--- ENTRIES PROVIDED Enclosed Below ---

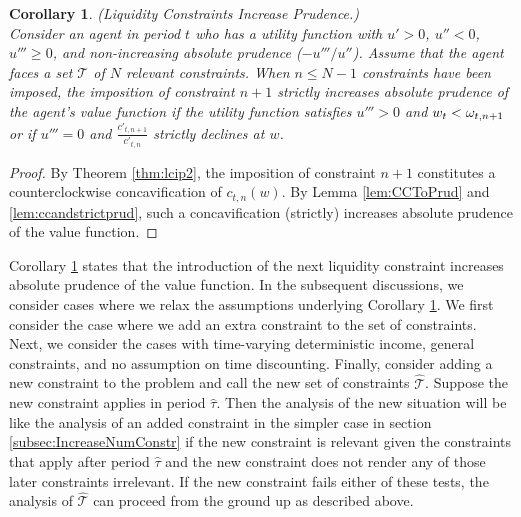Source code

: \documentclass[titlepage]{\econtex}
\newcommand{\ifVerbatimWrite}{\ifthenelse{\boolean{verbatimwriteOn}}} %
\renewenvironment{verbatimwrite}[1]{} %
\providecommand{\wAlt}{\omega}
\newtheorem{corollary}{Corollary}
\begin{document}
\begin{verbatimwrite}{Sections/LCandCC}
  \begin{corollary}\label{cor:lcip} (Liquidity Constraints Increase Prudence.) \\
    Consider an agent in period $t$ who has a utility function with $u' > 0$, $u'' < 0$, $u''' \geq 0$, and non-increasing absolute prudence ($-u'''/u''$). Assume that the agent faces a set $\mathcal{T}$ of $N$ relevant constraints. When $n \leq N-1$ constraints have been imposed, the imposition of constraint $n+1$ strictly increases absolute prudence of the agent's value function if the utility function satisfies $u''' > 0$ and $w_t < \wAlt_{t,n+1}$ or if $u''' = 0$ and $\frac{c'_{t,n+1}}{c'_{t,n}}$ strictly declines at $w$.
  \end{corollary}
  \begin{proof}
    By Theorem \ref{thm:lcip2}, the imposition of constraint $n+1$ constitutes a counterclockwise concavification of $c_{t,n}(w)$. By Lemma \ref{lem:CCToPrud} and \ref{lem:ccandstrictprud}, such a concavification (strictly) increases absolute prudence of the value function.
  \end{proof}
  \noindent Corollary \ref{cor:lcip} states that the introduction of the next liquidity constraint increases absolute prudence of the value function. In the subsequent discussions, we consider cases where we relax the assumptions underlying Corollary \ref{cor:lcip}. We first consider the case where we add an extra constraint to the set of constraints. Next, we consider the cases with time-varying deterministic income, general constraints, and no assumption on time discounting.
  Finally, consider adding a new constraint to the problem and call the new set of constraints $\hat{\mathcal{T}}$.  Suppose the new constraint applies in period $\hat{\tau}$.  Then the analysis of the new situation will be like the analysis of an added constraint in the simpler case in section \ref{subsec:IncreaseNumConstr} if the new constraint is relevant given the constraints that apply after period $\hat{\tau}$ and the new constraint does not render any of those later constraints irrelevant. If the new constraint fails either of these tests, the analysis of $\hat{\mathcal{T}}$ can proceed from the ground up as described above.
\end{verbatimwrite}\ifVerbatimWrite{}{} %
\end{document}
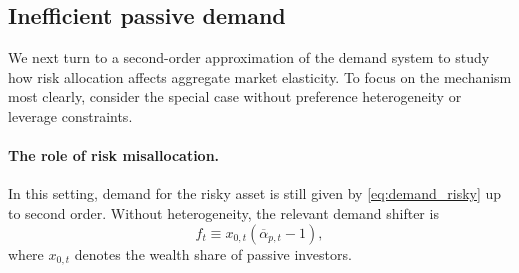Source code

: 


\subsection{Inefficient passive demand}

We next turn to a second-order approximation of the demand system to study how risk allocation affects aggregate market elasticity. To focus on the mechanism most clearly, consider the special case without preference heterogeneity or leverage constraints.  

\paragraph{The role of risk misallocation.}  
In this setting, demand for the risky asset is still given by \eqref{eq:demand_risky} up to second order. Without heterogeneity, the relevant demand shifter is  
\[
    f_t \equiv x_{0,t}\left(\overline{\alpha}_{p,t}-1\right),
\]
where $x_{0,t}$ denotes the wealth share of passive investors.  

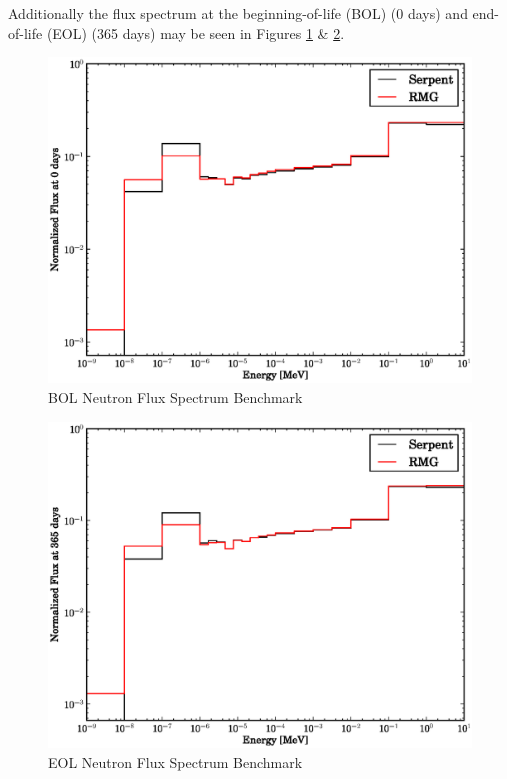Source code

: Additionally the flux spectrum at the beginning-of-life (BOL) (0 days) and end-of-life (EOL) (365 days)
may be seen in Figures \ref{spec_BOL} \& \ref{spec_EOL}.
\begin{figure}[htbp]
\caption{BOL Neutron Flux Spectrum Benchmark}
\label{spec_BOL}
\begin{center}
\includegraphics[scale=0.5]{multigroup_method/figs/benchmark/Normalized_Flux_at_0_days.eps}
\end{center}
\end{figure}
\begin{figure}[htbp]
\caption{EOL Neutron Flux Spectrum Benchmark}
\label{spec_EOL}
\begin{center}
\includegraphics[scale=0.5]{multigroup_method/figs/benchmark/Normalized_Flux_at_365_days.eps}
\end{center}
\end{figure}

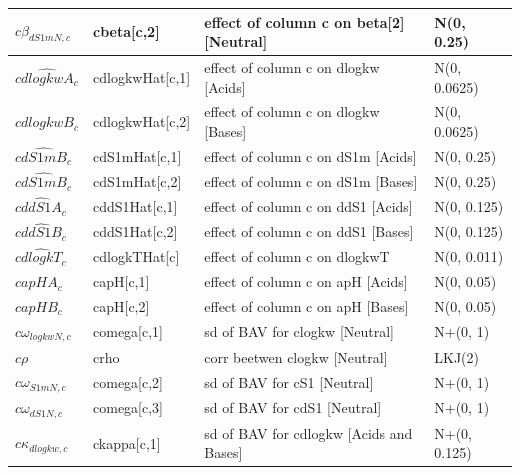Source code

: \documentclass[
]{article}
\begin{document}
\begin{longtable}[t]{l|l|l|l}
\hline
\hspace{1em}$c\beta_{dS1mN,c}$ & cbeta[c,2] & effect of column c on beta[2] [Neutral] & N(0, 0.25)\\
\hline
\hspace{1em}$\hat{cdlogkwA_{c}}$ & cdlogkwHat[c,1] & effect of column c on dlogkw [Acids] & N(0, 0.0625)\\
\hline
\hspace{1em}$\hat{cdlogkwB_{c}}$ & cdlogkwHat[c,2] & effect of column c on dlogkw [Bases] & N(0, 0.0625)\\
\hline
\hspace{1em}$\hat{cdS1mB_{c}}$ & cdS1mHat[c,1] & effect of column c on dS1m [Acids] & N(0, 0.25)\\
\hline
\hspace{1em}$\hat{cdS1mB_{c}}$ & cdS1mHat[c,2] & effect of column c on dS1m [Bases] & N(0, 0.25)\\
\hline
\hspace{1em}$\hat{cddS1A_{c}}$ & cddS1Hat[c,1] & effect of column c on ddS1 [Acids] & N(0, 0.125)\\
\hline
\hspace{1em}$\hat{cddS1B_{c}}$ & cddS1Hat[c,2] & effect of column c on ddS1 [Bases] & N(0, 0.125)\\
\hline
\hspace{1em}$\hat{cdlogkT_c}$ & cdlogkTHat[c] & effect of column c on dlogkwT & N(0, 0.011)\\
\hline
\hspace{1em}$capHA_{c}$ & capH[c,1] & effect of column c on apH [Acids] & N(0, 0.05)\\
\hline
\hspace{1em}$capHB_{c}$ & capH[c,2] & effect of column c on apH [Bases] & N(0, 0.05)\\
\hline
\hspace{1em}$c\omega_{logkwN,c}$ & comega[c,1] & sd of BAV for clogkw [Neutral] & N+(0, 1)\\
\hline
\hspace{1em}$c\rho$ & crho & corr beetwen clogkw [Neutral] & LKJ(2)\\
\hline
\hspace{1em}$c\omega_{S1mN,c}$ & comega[c,2] & sd of BAV for cS1 [Neutral] & N+(0, 1)\\
\hline
\hspace{1em}$c\omega_{dS1N,c}$ & comega[c,3] & sd of BAV for cdS1 [Neutral] & N+(0, 1)\\
\hline
\hspace{1em}$c\kappa_{dlogkw,c}$ & ckappa[c,1] & sd of BAV for cdlogkw [Acids and Bases] & N+(0, 0.125)\\

\end{longtable}
\end{document}
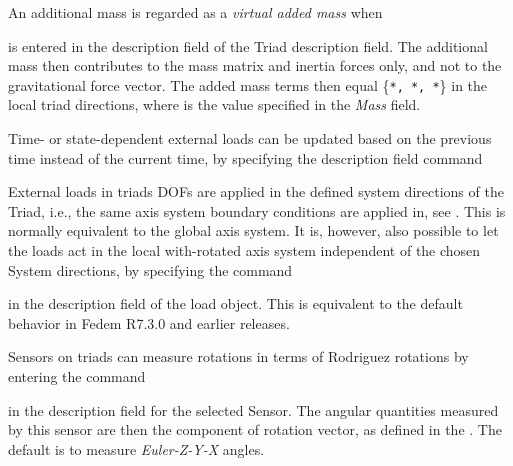 An additional mass is regarded as a {\sl virtual added mass} when


\noindent
is entered in the description field of the Triad description field.
The additional mass then contributes to the mass matrix and inertia forces only,
and not to the gravitational force vector. The added mass terms then equal
\{{\tt{}*, *,
*}\} in the local triad directions,
where {\tt{}} is the value specified in the {\sl Mass} field.



Time- or state-dependent external loads can be updated based on the previous
time instead of the current time, by specifying the description field command


External loads in triads DOFs are applied in the defined system directions
of the Triad, i.e., the same axis system boundary conditions are applied in,
see .
This is normally equivalent to the global axis system. It is, however,
also possible to let the loads act in the local with-rotated axis system
independent of the chosen System directions, by specifying the command


\noindent
in the description field of the load object. This is equivalent to the
default behavior in Fedem R7.3.0 and earlier releases.




Sensors on triads can measure rotations in terms of Rodriguez rotations
by entering the command


\noindent
in the description field for the selected Sensor. The angular quantities
measured by this sensor are then the component of rotation vector, as defined in
the .
The default is to measure {\sl Euler-Z-Y-X} angles.

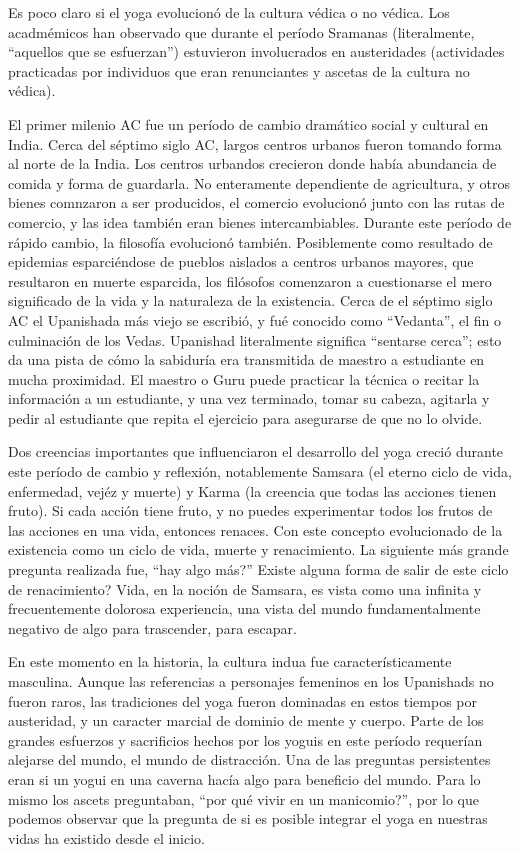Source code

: Es poco claro si el yoga evolucionó de la cultura v\'edica o no v\'edica. Los acadm\'emicos han observado que durante el período Sramanas (literalmente, ``aquellos que se esfuerzan'') estuvieron involucrados en austeridades (actividades practicadas por individuos que eran renunciantes y ascetas de la cultura no v\'edica).

El primer milenio AC fue un período de cambio dramático social y cultural en India. Cerca del s\'eptimo siglo AC, largos centros urbanos fueron tomando forma al norte de la India. Los centros urbandos crecieron donde había abundancia de comida y forma de guardarla. No enteramente dependiente de agricultura, y otros bienes comnzaron a ser producidos, el comercio evolucionó junto con las rutas de comercio, y las idea tambi\'en eran bienes intercambiables. Durante este período de rápido cambio, la filosofía evolucionó tambi\'en. Posiblemente como resultado de epidemias esparci\'endose de pueblos aislados a centros urbanos mayores, que resultaron en muerte esparcida, los filósofos comenzaron a cuestionarse el mero significado de la vida y la naturaleza de la existencia. Cerca de el s\'eptimo siglo AC el Upanishada más viejo se escribió, y fu\'e conocido como ``Vedanta'', el fin o culminación de los Vedas. Upanishad literalmente significa ``sentarse cerca''; esto da una pista de cómo la sabiduría era transmitida de maestro a estudiante en mucha proximidad. El maestro o Guru puede practicar la t\'ecnica o recitar la información a un estudiante, y una vez terminado, tomar su cabeza, agitarla y pedir al estudiante que repita el ejercicio para asegurarse de que no lo olvide.

Dos creencias importantes que influenciaron el desarrollo del yoga creció durante este período de cambio y reflexión, notablemente Samsara (el eterno ciclo de vida, enfermedad, vej\'ez y muerte) y Karma (la creencia que todas las acciones tienen fruto). Si cada acción tiene fruto, y no puedes experimentar todos los frutos de las acciones en una vida, entonces renaces. Con este concepto evolucionado de la existencia como un ciclo de vida, muerte y renacimiento. La siguiente más grande pregunta realizada fue, ``hay algo más?'' Existe alguna forma de salir de este ciclo de renacimiento? Vida, en la noción de Samsara, es vista como una infinita y frecuentemente dolorosa experiencia, una vista del mundo fundamentalmente negativo de algo para trascender, para escapar.

En este momento en la historia, la cultura indua fue característicamente masculina. Aunque las referencias a personajes femeninos en los Upanishads no fueron raros, las tradiciones del yoga fueron dominadas en estos tiempos por austeridad, y un caracter marcial de dominio de mente y cuerpo. Parte de los grandes esfuerzos y sacrificios hechos por los yoguis en este período requerían alejarse del mundo, el mundo de distracción. Una de las preguntas persistentes eran si un yogui en una caverna hacía algo para beneficio del mundo. Para lo mismo los ascets preguntaban, ``por qu\'e vivir en un manicomio?'', por lo que podemos observar que la pregunta de si es posible integrar el yoga en nuestras vidas ha existido desde el inicio.

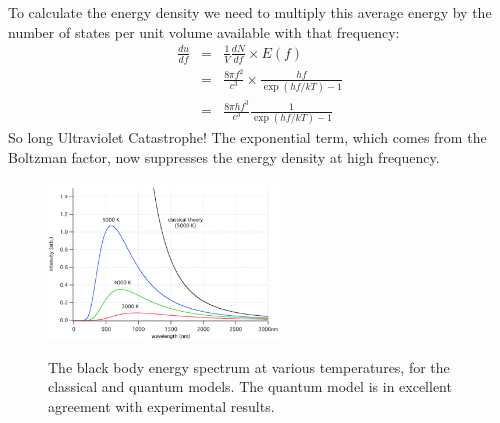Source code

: \documentclass[12pt]{article}
\begin{document}
To calculate the energy density we need to multiply this average energy by the number of states per unit volume available with that frequency:
\begin{eqnarray*}
\frac{du}{df} &=& \frac{1}{V} \frac{dN}{df} \times E(f) \\
&=& \frac{8 \pi f^2}{c^3} \times \frac{hf}{\exp(hf/kT)-1} \\
&=& \frac{8 \pi h f^3}{c^3} \frac{1}{\exp(hf/kT)-1}
\end{eqnarray*}
So long Ultraviolet Catastrophe!  The exponential term, which comes from the Boltzman factor, now suppresses the energy density at high frequency.

\begin{figure}[thb]
\begin{center}
{\includegraphics[width=0.55\textwidth]{figs/bbspectrum}}
\end{center}
\caption{\label{fig:nspace} The black body energy spectrum at various temperatures, for the classical and quantum models.  The quantum model is in excellent agreement with experimental results.}
\end{figure}


\end{document}
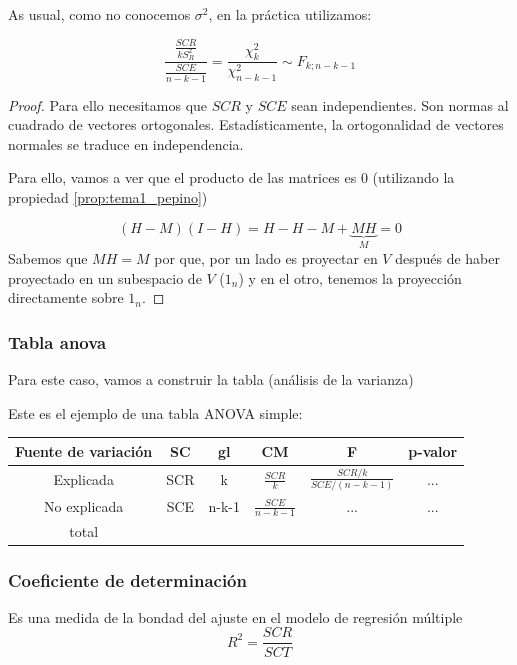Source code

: As usual, como no conocemos $σ^2$, en la práctica utilizamos:
\begin{prop}
\[
\frac{\displaystyle\frac{SCR}{kS_R^2}}{\displaystyle\frac{SCE}{n-k-1}} = \frac{\chi^2_k}{\chi^2_{n-k-1}}\sim F_{k;n-k-1}
\]
\end{prop}
\begin{proof}
Para ello necesitamos que $SCR$ y $SCE$ sean independientes. Son normas al cuadrado de vectores ortogonales. Estadísticamente, la ortogonalidad de vectores normales se traduce en independencia. 

Para ello, vamos a ver que el producto de las matrices es 0 (utilizando la propiedad \ref{prop:tema1_pepino})

\[
(H-M)(I-H) = H-H-M+\underbrace{MH}_{M} = 0
\]
Sabemos que $MH=M$ por que, por un lado es proyectar en $V$ después de haber proyectado en un subespacio de $V$ ($1_n$) y en el otro, tenemos la proyección directamente sobre $1_n$.

\end{proof}

\subsubsection{Tabla anova}
Para este caso, vamos a construir la tabla  (análisis de la varianza)

Este es el ejemplo de una tabla ANOVA simple:
\begin{center}
\begin{tabular}{c|ccccc}
Fuente de variación & SC & gl & CM & F & p-valor\\\hline 
Explicada & SCR & k & $\frac{SCR}{k}$ & $\displaystyle\frac{SCR/k}{SCE/(n-k-1)}$ & ...\\
No explicada & SCE & n-k-1 & $\frac{SCE}{n-k-1}$ & ... & ...\\\hline
total & & & & 
\end{tabular}
\end{center}

\subsubsection{Coeficiente de determinación}
\begin{defn}
Es una medida de la bondad del ajuste en el modelo de regresión múltiple \[R^2 = \frac{SCR}{SCT}\]
\end{defn}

--- End of Enclosed ENTRIES PROVIDED ---

- **WHAT IS NEEDED**
Write out each line of the data above exactly, starting at the top and finishing with the line containing "Increase Prudence.) \\"; omit the pictures.

- **SOLUTION TO THIS TASK**
Source code

: \documentclass[titlepage]{\econtex}
\newcommand{\ifVerbatimWrite}{\ifthenelse{\boolean{verbatimwriteOn}}} %
\renewenvironment{verbatimwrite}[1]{} %
\providecommand{\wAlt}{\omega}
\newtheorem{corollary}{Corollary}
\begin{document}
\begin{verbatimwrite}{Sections/LCandCC}
  \begin{corollary}\label{cor:lcip} (Liquidity Constraints Increase Prudence.) \\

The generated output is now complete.